PHOTO COURTESY OF GARRY KESSLER
A green heron perches near the water's edge at its favorite fishing spot, with purple loosestrife on the shore behind it. Green herons are well equipped for fishing with their keen eyesight, sturdy bills, and long S-shaped necks.
September 30, 2005, Page 5
NATURE NOTES
By ANNIE REID
Westborough Community Land Trust
Fish-baiting green herons
Besides the familiar great blue herons that have nested on Mill Pond for decades, smaller and more solitary green herons frequent Westborough's wooded ponds and swamps. They are known as "tool-using birds" for their surprising habit of using bait to catch fish.

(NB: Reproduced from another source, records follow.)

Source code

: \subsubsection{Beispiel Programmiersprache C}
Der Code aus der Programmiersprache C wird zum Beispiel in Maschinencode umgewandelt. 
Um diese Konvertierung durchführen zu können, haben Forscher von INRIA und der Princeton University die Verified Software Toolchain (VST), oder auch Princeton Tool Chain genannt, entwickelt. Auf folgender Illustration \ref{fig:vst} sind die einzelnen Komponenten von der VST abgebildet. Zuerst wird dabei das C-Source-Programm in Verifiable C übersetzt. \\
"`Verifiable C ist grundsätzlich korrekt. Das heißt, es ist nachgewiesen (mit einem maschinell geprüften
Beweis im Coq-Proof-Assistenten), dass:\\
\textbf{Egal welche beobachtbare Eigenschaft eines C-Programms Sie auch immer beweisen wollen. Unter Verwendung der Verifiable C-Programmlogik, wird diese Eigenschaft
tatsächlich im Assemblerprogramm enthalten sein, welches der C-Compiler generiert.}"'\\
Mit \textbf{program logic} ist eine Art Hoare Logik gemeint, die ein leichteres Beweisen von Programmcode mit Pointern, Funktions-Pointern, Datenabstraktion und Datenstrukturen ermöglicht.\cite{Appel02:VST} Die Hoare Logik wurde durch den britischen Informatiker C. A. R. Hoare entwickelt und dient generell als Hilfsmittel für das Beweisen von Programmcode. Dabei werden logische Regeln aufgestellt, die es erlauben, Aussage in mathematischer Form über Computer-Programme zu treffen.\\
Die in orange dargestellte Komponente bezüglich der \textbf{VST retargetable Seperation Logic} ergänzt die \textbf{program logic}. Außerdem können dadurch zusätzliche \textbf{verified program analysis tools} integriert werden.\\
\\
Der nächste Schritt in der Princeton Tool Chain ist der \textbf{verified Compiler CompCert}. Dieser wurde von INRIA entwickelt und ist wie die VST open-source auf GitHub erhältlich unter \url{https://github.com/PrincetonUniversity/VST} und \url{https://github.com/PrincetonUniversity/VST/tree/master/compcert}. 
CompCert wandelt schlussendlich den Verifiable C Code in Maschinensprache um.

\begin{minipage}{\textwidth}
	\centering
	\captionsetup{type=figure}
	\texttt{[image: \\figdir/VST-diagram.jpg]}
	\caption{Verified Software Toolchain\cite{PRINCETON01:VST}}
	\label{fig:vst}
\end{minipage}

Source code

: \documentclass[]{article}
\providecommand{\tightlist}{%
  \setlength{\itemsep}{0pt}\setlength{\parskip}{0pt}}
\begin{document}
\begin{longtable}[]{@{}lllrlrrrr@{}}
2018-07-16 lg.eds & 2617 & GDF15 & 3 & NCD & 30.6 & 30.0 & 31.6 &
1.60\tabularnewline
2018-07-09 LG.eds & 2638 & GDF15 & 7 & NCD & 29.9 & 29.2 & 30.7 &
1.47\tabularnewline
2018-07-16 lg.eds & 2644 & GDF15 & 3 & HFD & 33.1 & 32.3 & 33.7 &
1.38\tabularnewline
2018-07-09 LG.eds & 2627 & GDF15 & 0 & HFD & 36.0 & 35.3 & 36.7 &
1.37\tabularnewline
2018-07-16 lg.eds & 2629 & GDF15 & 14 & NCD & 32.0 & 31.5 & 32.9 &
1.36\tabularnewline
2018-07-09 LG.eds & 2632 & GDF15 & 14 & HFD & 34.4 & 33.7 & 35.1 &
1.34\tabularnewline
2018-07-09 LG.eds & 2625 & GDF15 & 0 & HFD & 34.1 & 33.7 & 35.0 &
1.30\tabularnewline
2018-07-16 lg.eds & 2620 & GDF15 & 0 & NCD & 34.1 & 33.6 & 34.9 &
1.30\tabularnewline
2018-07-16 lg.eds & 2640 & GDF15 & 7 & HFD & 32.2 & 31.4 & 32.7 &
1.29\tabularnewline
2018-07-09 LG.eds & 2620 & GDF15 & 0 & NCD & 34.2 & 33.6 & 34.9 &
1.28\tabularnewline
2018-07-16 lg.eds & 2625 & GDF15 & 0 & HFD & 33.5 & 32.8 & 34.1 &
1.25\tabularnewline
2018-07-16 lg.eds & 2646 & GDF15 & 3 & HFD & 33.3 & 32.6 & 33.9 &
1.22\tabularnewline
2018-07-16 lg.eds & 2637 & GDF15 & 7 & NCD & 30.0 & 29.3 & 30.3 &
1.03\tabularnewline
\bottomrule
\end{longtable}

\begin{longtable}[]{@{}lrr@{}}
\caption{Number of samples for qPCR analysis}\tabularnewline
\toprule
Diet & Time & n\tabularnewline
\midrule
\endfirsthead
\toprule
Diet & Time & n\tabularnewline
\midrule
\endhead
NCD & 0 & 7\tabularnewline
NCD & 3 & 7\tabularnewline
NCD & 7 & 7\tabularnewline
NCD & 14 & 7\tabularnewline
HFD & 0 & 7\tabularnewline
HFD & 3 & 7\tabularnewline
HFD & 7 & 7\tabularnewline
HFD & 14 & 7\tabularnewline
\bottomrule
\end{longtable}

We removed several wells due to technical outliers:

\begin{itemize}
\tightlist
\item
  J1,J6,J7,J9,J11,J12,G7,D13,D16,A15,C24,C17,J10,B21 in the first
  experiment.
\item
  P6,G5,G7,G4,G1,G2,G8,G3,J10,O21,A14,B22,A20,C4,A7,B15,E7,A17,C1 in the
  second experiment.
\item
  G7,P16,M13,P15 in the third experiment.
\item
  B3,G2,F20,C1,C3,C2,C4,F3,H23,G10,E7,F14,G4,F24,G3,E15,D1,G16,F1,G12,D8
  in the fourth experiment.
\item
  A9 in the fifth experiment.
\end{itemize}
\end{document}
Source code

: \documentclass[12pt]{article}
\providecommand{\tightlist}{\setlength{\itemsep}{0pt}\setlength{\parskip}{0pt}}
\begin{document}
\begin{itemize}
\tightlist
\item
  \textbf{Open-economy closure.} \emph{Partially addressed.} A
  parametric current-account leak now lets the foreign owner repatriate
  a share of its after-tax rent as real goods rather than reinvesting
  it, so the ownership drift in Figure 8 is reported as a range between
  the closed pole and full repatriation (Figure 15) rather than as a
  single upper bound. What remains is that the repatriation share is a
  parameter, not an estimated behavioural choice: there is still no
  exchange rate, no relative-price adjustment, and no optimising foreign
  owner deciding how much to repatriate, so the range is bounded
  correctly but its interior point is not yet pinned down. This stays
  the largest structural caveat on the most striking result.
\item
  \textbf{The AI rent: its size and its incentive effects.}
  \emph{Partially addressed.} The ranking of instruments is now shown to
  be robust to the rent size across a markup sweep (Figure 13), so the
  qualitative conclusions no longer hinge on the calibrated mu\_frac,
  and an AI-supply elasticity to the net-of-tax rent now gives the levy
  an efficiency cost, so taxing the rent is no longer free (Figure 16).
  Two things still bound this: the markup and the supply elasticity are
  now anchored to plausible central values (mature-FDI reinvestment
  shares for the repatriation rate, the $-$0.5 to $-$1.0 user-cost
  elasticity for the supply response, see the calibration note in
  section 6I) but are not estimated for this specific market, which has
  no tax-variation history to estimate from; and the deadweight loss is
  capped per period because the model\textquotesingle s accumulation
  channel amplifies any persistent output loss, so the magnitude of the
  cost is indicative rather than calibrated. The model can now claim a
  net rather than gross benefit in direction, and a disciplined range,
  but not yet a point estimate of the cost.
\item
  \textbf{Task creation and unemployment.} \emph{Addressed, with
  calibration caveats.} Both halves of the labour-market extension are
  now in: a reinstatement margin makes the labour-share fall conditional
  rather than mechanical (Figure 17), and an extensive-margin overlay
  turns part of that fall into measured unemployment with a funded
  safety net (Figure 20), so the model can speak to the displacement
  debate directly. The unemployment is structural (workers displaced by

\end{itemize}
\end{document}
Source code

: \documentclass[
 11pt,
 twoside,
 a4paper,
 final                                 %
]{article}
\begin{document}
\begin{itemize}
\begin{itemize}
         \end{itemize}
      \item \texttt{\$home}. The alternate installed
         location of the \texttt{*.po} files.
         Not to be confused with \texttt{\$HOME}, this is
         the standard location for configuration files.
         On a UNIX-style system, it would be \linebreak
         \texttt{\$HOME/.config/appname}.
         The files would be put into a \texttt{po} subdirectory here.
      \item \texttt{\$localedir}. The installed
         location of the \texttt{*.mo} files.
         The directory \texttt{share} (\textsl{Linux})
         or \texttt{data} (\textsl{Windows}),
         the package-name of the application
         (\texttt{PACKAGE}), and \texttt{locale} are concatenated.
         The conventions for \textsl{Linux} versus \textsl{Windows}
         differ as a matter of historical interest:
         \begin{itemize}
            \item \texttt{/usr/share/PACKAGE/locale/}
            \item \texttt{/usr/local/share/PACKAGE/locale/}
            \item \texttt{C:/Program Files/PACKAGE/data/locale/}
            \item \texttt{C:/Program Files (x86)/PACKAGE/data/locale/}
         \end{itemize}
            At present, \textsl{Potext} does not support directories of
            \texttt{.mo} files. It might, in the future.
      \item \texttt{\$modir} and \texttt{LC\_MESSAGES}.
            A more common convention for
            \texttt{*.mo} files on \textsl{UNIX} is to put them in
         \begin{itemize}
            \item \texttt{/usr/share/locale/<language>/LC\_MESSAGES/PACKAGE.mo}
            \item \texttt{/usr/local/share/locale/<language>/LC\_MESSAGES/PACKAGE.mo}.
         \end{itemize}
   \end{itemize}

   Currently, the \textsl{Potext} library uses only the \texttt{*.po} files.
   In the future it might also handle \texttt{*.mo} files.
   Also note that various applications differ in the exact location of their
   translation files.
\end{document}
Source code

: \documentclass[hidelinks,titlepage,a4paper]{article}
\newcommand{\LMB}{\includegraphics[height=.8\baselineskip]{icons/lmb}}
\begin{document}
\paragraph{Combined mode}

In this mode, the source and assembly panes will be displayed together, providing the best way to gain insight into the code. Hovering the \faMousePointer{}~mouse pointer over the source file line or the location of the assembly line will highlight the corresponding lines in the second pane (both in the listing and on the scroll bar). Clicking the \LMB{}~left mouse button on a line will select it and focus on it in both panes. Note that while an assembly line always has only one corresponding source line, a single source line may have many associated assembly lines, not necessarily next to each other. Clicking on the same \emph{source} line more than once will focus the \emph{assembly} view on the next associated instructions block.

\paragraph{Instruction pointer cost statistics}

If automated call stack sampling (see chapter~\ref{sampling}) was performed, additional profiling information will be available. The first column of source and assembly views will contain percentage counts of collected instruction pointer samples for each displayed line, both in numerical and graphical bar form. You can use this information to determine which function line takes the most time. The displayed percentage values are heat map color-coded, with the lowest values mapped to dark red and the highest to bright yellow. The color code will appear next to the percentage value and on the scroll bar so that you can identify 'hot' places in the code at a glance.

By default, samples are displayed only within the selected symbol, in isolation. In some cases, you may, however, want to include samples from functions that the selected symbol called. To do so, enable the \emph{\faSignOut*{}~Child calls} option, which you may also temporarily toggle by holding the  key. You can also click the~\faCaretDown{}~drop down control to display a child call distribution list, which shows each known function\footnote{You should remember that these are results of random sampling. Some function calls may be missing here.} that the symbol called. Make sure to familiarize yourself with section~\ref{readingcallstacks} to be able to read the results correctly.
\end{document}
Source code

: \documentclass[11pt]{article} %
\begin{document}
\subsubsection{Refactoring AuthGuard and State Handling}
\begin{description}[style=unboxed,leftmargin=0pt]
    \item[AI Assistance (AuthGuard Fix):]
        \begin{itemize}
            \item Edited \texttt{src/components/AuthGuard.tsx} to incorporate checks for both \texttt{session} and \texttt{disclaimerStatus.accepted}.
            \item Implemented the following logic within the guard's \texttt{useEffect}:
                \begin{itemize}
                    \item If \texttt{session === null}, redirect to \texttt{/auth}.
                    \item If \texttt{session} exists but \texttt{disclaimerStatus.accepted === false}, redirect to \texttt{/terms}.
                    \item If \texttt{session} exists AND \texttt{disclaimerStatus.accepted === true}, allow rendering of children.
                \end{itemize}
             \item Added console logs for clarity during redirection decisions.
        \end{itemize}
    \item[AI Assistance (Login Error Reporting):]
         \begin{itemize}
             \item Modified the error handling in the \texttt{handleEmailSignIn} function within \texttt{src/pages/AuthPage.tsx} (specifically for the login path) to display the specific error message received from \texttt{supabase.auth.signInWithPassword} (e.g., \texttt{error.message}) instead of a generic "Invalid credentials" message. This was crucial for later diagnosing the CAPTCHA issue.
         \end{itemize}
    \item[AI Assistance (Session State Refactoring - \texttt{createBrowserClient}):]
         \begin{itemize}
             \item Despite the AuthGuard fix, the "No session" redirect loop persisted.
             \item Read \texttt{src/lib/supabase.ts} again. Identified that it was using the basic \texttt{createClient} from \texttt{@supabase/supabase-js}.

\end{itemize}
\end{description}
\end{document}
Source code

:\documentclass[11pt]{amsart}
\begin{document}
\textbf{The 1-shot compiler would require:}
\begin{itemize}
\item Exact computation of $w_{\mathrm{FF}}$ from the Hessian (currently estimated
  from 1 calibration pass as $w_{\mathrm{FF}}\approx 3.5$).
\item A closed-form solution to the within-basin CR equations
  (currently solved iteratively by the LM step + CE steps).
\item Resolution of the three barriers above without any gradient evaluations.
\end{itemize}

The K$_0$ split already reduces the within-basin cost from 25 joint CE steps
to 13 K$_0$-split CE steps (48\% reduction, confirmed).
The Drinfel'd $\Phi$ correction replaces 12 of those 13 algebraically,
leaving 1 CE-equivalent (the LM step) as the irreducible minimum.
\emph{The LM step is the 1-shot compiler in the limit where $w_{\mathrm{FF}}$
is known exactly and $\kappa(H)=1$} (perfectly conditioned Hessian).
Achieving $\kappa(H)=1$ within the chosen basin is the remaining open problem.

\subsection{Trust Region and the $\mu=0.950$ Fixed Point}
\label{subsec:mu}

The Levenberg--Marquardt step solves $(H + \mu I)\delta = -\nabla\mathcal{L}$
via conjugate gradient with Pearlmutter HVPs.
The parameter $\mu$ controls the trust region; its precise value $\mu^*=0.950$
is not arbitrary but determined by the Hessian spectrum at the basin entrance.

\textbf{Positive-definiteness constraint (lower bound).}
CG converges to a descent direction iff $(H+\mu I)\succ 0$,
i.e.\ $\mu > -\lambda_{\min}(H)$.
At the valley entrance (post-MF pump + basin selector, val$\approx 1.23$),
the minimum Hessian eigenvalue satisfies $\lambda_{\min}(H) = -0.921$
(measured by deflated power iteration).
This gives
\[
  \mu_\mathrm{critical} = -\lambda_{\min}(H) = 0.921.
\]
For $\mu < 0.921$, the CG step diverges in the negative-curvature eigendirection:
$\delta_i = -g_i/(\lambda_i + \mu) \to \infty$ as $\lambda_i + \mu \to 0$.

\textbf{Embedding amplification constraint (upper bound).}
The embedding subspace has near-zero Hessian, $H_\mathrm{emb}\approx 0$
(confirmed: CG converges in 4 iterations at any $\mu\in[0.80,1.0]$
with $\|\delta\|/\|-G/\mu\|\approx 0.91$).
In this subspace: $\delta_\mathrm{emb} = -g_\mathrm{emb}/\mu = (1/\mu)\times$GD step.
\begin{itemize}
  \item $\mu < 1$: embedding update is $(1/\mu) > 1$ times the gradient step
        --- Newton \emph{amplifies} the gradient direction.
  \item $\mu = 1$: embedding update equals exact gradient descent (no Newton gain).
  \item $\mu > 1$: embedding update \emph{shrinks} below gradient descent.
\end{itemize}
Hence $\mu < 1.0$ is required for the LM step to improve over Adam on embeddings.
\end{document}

Green herons (Butorides virescens) are shy, stocky birds about the size of a crow. Their colors are dark, mostly brown and blue-grey with a dull green back, so they blend in with the woods surrounding the ponds and wetlands where they live and hunt.
You might spot a green heron near the edge of any pond or swamp in our area. At this time of year they're still likely to be around, although they do move south for the winter. Some may be passing through. If you get too close to a green heron, it is likely to fly away squawking.
Mill Pond is always a good place to look. Green herons tend to hide out in the shadows near shallow water, patiently waiting and watching for an unsuspecting fish to swim past. They also perch on branches near the water's edge.
For green herons, hunting usually means fishing. Not only do they grab fish that happen to come near, but they also sometimes lure fish into striking range by placing bait on the surface of the water. For bait, people have seen green herons using bread crusts, half-dead crickets or earthworms, twigs, moss, bits of styrofoam, and even downy feathers deliberately plucked from their own body. When fish swim over to invesitage, the green heron strikes.
Green herons will even re-position the bait on the water's surface, keeping it from floating out of strking range. Not surprisingly, live bait often works best. Adult herons are better at fishing with bait than younger herons.
Their use of bait has earned some notoriety for green herons. For a very long time, most people believed that the ability to use tools was a uniquely human trait. Not so any longer! In recent decades, as scientists have closely studied animals in the wild, they have observed tool use in animals such as chimpanzees, certain wasps and a few different birds, including green herons.
Like other herons, green herons sometimes move their feet around in the water to stir up fish or other prey. Green herons eat minnows, sunfish, catfish, and perch, among other fish. They also take frogs, tadpoles, snakes, dragonflies, crayfish, and grasshoppers—whatever comes close enough.
Green herons are well equipped to fish. Like other herons, they have keen eyesight, sturdy bills, and long necks that can curve into an S-shape. They pull their heads back, poised to strike at their prey. They also rest and fly with their necks curved back.
After departing this area for the winter, green herons will return in March or April for the breeding season, probably before the great blue herons return to Mill Pond. Green herons pair up during the breeding season. The pairs nest alone rather than in colonies as the great blue herons do. They defend their nesting and feeding territories from other green herons.
Green heron pairs often build their nests in tree branches overhanging the water. Their nests look like baskets of sticks. They lay two to four green eggs over about a week's time.
The eggs hatch about three weeks later. Both parents feed the young and keep them warm. The young begin to fly after two and a half weeks and become independent after about a month. After breeding, the parents may wander, going their separate ways.
Green herons are probably more common than we realize because they are shy and hard to spot. Recreational activities such as canoeing can discourage them from feeding along waterways, but their diet is broad enough that they can use small ponds and swamps that would not supply enough food for other kinds of herons.
In the long run, development may cause problems for green herons because it often involves removing wetlands.